[Stored data]
┏━━

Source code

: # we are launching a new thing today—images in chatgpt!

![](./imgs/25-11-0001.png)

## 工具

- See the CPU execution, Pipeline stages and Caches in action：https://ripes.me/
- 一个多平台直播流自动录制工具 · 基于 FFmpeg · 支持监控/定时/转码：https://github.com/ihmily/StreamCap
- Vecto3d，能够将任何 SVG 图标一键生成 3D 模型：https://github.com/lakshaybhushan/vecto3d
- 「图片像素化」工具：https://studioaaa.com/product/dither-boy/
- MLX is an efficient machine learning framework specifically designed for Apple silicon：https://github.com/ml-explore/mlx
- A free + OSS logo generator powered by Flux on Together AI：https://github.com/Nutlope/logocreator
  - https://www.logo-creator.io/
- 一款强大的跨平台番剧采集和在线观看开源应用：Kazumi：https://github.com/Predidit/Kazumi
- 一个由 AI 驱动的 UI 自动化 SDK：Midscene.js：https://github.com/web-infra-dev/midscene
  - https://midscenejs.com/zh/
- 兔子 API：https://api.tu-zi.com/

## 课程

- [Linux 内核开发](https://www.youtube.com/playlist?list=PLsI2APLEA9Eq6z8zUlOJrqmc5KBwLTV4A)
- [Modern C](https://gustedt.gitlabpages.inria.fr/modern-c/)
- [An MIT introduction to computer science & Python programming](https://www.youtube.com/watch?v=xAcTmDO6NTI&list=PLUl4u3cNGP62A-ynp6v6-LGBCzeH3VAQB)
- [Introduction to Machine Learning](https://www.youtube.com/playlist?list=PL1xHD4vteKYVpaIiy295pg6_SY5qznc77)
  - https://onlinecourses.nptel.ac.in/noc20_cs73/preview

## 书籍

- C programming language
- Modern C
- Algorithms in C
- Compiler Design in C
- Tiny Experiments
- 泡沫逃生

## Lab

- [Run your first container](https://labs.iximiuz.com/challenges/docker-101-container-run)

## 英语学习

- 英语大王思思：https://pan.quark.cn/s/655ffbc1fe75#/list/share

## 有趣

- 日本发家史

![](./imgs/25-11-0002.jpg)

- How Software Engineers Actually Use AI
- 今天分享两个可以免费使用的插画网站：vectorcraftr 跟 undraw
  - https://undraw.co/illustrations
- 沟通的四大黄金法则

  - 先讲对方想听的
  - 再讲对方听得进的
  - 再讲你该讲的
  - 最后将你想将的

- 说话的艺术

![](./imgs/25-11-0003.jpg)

┗━━

[To do] Look over the entries above and tally the lines containing the string "github"; the answer is that total only.

[Output of the exercise] 6